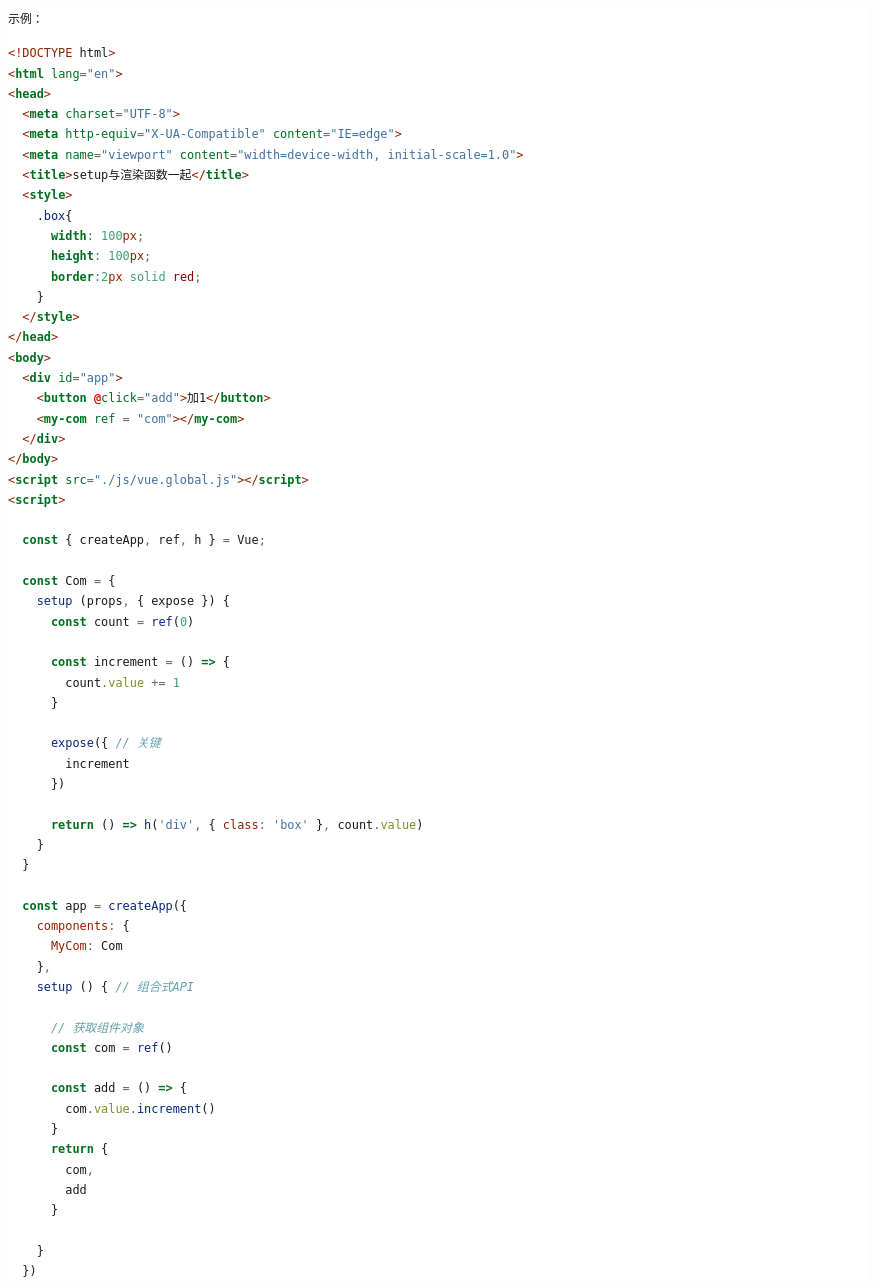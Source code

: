 `示例：`

```html
<!DOCTYPE html>
<html lang="en">
<head>
  <meta charset="UTF-8">
  <meta http-equiv="X-UA-Compatible" content="IE=edge">
  <meta name="viewport" content="width=device-width, initial-scale=1.0">
  <title>setup与渲染函数一起</title>
  <style>
    .box{
      width: 100px;
      height: 100px;
      border:2px solid red;
    }
  </style>
</head>
<body>
  <div id="app">
    <button @click="add">加1</button>
    <my-com ref = "com"></my-com>
  </div>
</body>
<script src="./js/vue.global.js"></script>
<script>

  const { createApp, ref, h } = Vue;

  const Com = {
    setup (props, { expose }) {
      const count = ref(0)

      const increment = () => {
        count.value += 1
      } 

      expose({ // 关键
        increment
      })

      return () => h('div', { class: 'box' }, count.value)
    }
  }

  const app = createApp({
    components: {
      MyCom: Com
    },
    setup () { // 组合式API

      // 获取组件对象
      const com = ref()

      const add = () => {
        com.value.increment()
      }
      return {
        com,
        add
      }

    }
  })
```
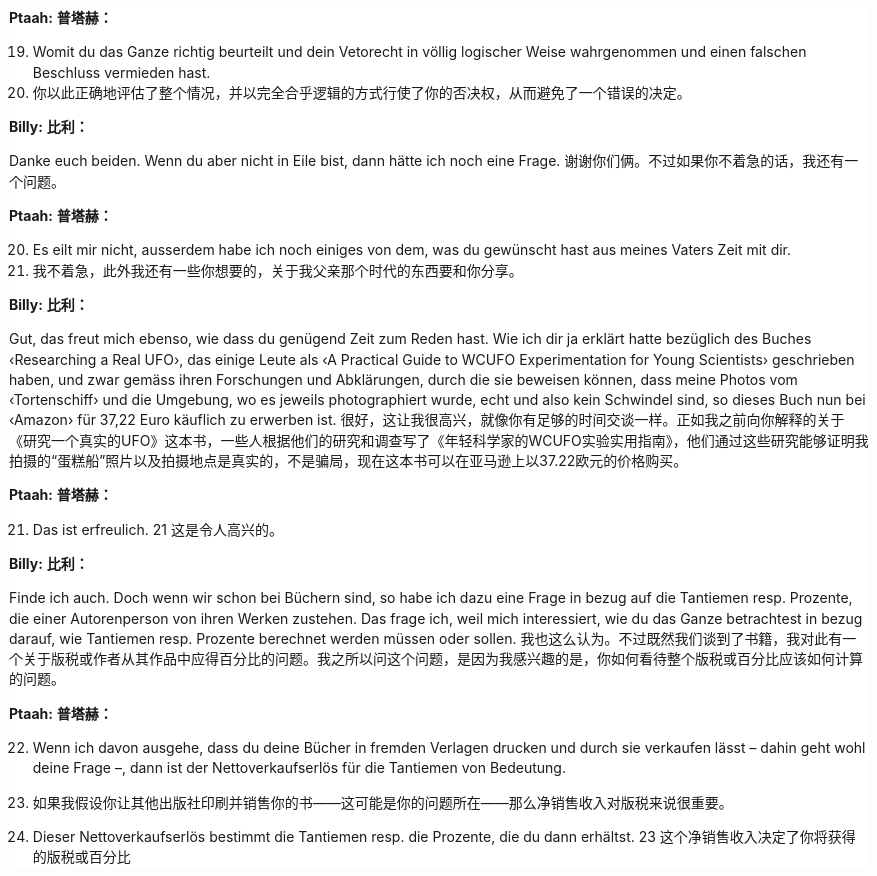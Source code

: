 **Ptaah:**
**普塔赫：**

19. Womit du das Ganze richtig beurteilt und dein Vetorecht in völlig logischer Weise wahrgenommen und einen falschen Beschluss vermieden hast.
19. 你以此正确地评估了整个情况，并以完全合乎逻辑的方式行使了你的否决权，从而避免了一个错误的决定。

**Billy:**
**比利：**

Danke euch beiden. Wenn du aber nicht in Eile bist, dann hätte ich noch eine Frage.
谢谢你们俩。不过如果你不着急的话，我还有一个问题。

**Ptaah:**
**普塔赫：**

20. Es eilt mir nicht, ausserdem habe ich noch einiges von dem, was du gewünscht hast aus meines Vaters Zeit mit dir.
20. 我不着急，此外我还有一些你想要的，关于我父亲那个时代的东西要和你分享。

**Billy:**
**比利：**

Gut, das freut mich ebenso, wie dass du genügend Zeit zum Reden hast. Wie ich dir ja erklärt hatte bezüglich des Buches ‹Researching a Real UFO›, das einige Leute als ‹A Practical Guide to WCUFO Experimentation for Young Scientists› geschrieben haben, und zwar gemäss ihren Forschungen und Abklärungen, durch die sie beweisen können, dass meine Photos vom ‹Tortenschiff› und die Umgebung, wo es jeweils photographiert wurde, echt und also kein Schwindel sind, so dieses Buch nun bei ‹Amazon› für 37,22 Euro käuflich zu erwerben ist.
很好，这让我很高兴，就像你有足够的时间交谈一样。正如我之前向你解释的关于《研究一个真实的UFO》这本书，一些人根据他们的研究和调查写了《年轻科学家的WCUFO实验实用指南》，他们通过这些研究能够证明我拍摄的“蛋糕船”照片以及拍摄地点是真实的，不是骗局，现在这本书可以在亚马逊上以37.22欧元的价格购买。

**Ptaah:**
**普塔赫：**

21. Das ist erfreulich.
21 这是令人高兴的。

**Billy:**
**比利：**

Finde ich auch. Doch wenn wir schon bei Büchern sind, so habe ich dazu eine Frage in bezug auf die Tantiemen resp. Prozente, die einer Autorenperson von ihren Werken zustehen. Das frage ich, weil mich interessiert, wie du das Ganze betrachtest in bezug darauf, wie Tantiemen resp. Prozente berechnet werden müssen oder sollen.
我也这么认为。不过既然我们谈到了书籍，我对此有一个关于版税或作者从其作品中应得百分比的问题。我之所以问这个问题，是因为我感兴趣的是，你如何看待整个版税或百分比应该如何计算的问题。

**Ptaah:**
**普塔赫：**

22. Wenn ich davon ausgehe, dass du deine Bücher in fremden Verlagen drucken und durch sie verkaufen lässt – dahin geht wohl deine Frage –, dann ist der Nettoverkaufserlös für die Tantiemen von Bedeutung.
22. 如果我假设你让其他出版社印刷并销售你的书——这可能是你的问题所在——那么净销售收入对版税来说很重要。

23. Dieser Nettoverkaufserlös bestimmt die Tantiemen resp. die Prozente, die du dann erhältst.
23 这个净销售收入决定了你将获得的版税或百分比
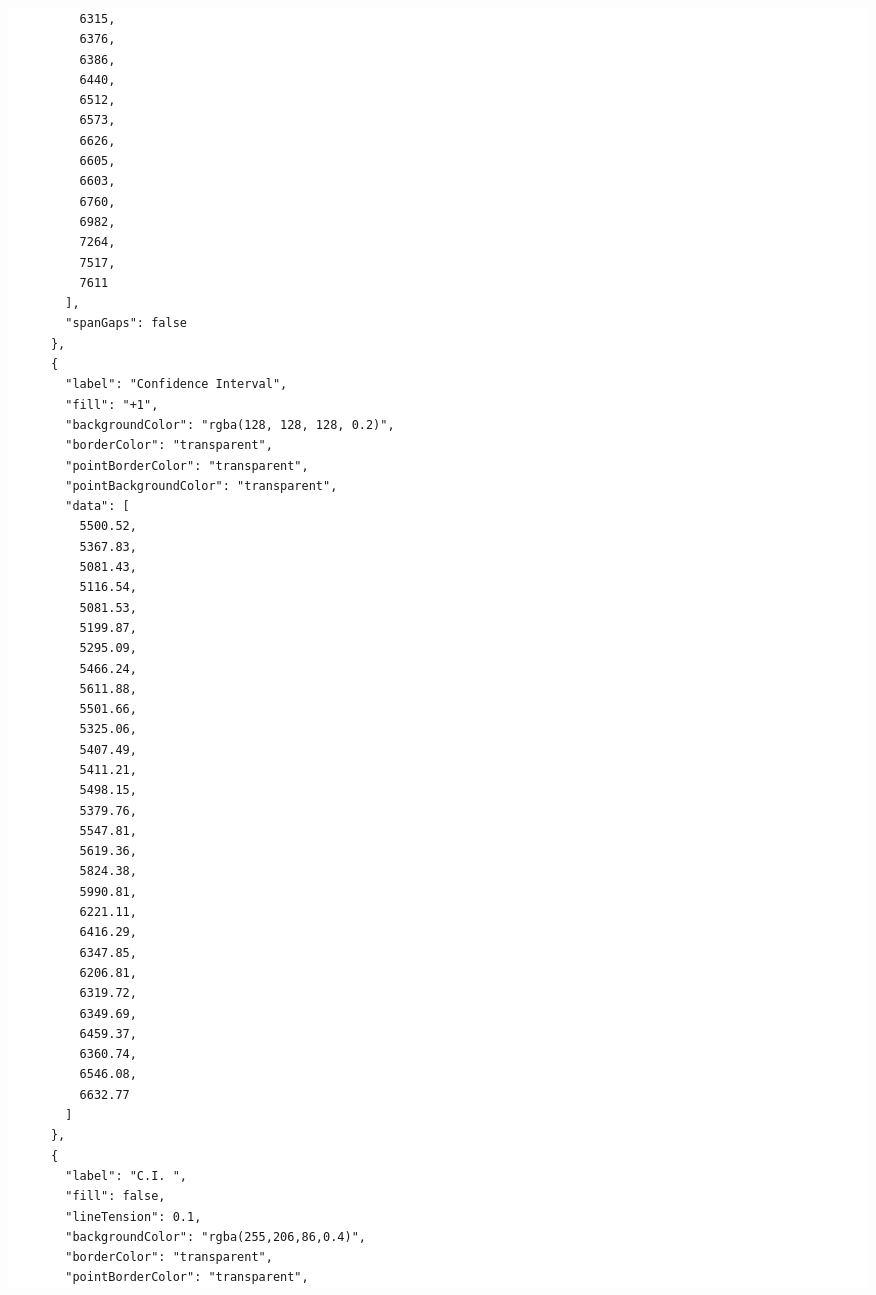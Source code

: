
 ```chartjs
          6315,
          6376,
          6386,
          6440,
          6512,
          6573,
          6626,
          6605,
          6603,
          6760,
          6982,
          7264,
          7517,
          7611
        ],
        "spanGaps": false
      },
      {
        "label": "Confidence Interval",
        "fill": "+1",
        "backgroundColor": "rgba(128, 128, 128, 0.2)",
        "borderColor": "transparent",
        "pointBorderColor": "transparent",
        "pointBackgroundColor": "transparent",
        "data": [
          5500.52,
          5367.83,
          5081.43,
          5116.54,
          5081.53,
          5199.87,
          5295.09,
          5466.24,
          5611.88,
          5501.66,
          5325.06,
          5407.49,
          5411.21,
          5498.15,
          5379.76,
          5547.81,
          5619.36,
          5824.38,
          5990.81,
          6221.11,
          6416.29,
          6347.85,
          6206.81,
          6319.72,
          6349.69,
          6459.37,
          6360.74,
          6546.08,
          6632.77
        ]
      },
      {
        "label": "C.I. ",
        "fill": false,
        "lineTension": 0.1,
        "backgroundColor": "rgba(255,206,86,0.4)",
        "borderColor": "transparent",
        "pointBorderColor": "transparent",
```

WHAT TO WORK ON:
Look through the entries for lines containing the word "Zeit" and return each one.

EXPECTED ANSWER:
20. Es eilt mir nicht, ausserdem habe ich noch einiges von dem, was du gewünscht hast aus meines Vaters Zeit mit dir.
Gut, das freut mich ebenso, wie dass du genügend Zeit zum Reden hast. Wie ich dir ja erklärt hatte bezüglich des Buches ‹Researching a Real UFO›, das einige Leute als ‹A Practical Guide to WCUFO Experimentation for Young Scientists› geschrieben haben, und zwar gemäss ihren Forschungen und Abklärungen, durch die sie beweisen können, dass meine Photos vom ‹Tortenschiff› und die Umgebung, wo es jeweils photographiert wurde, echt und also kein Schwindel sind, so dieses Buch nun bei ‹Amazon› für 37,22 Euro käuflich zu erwerben ist.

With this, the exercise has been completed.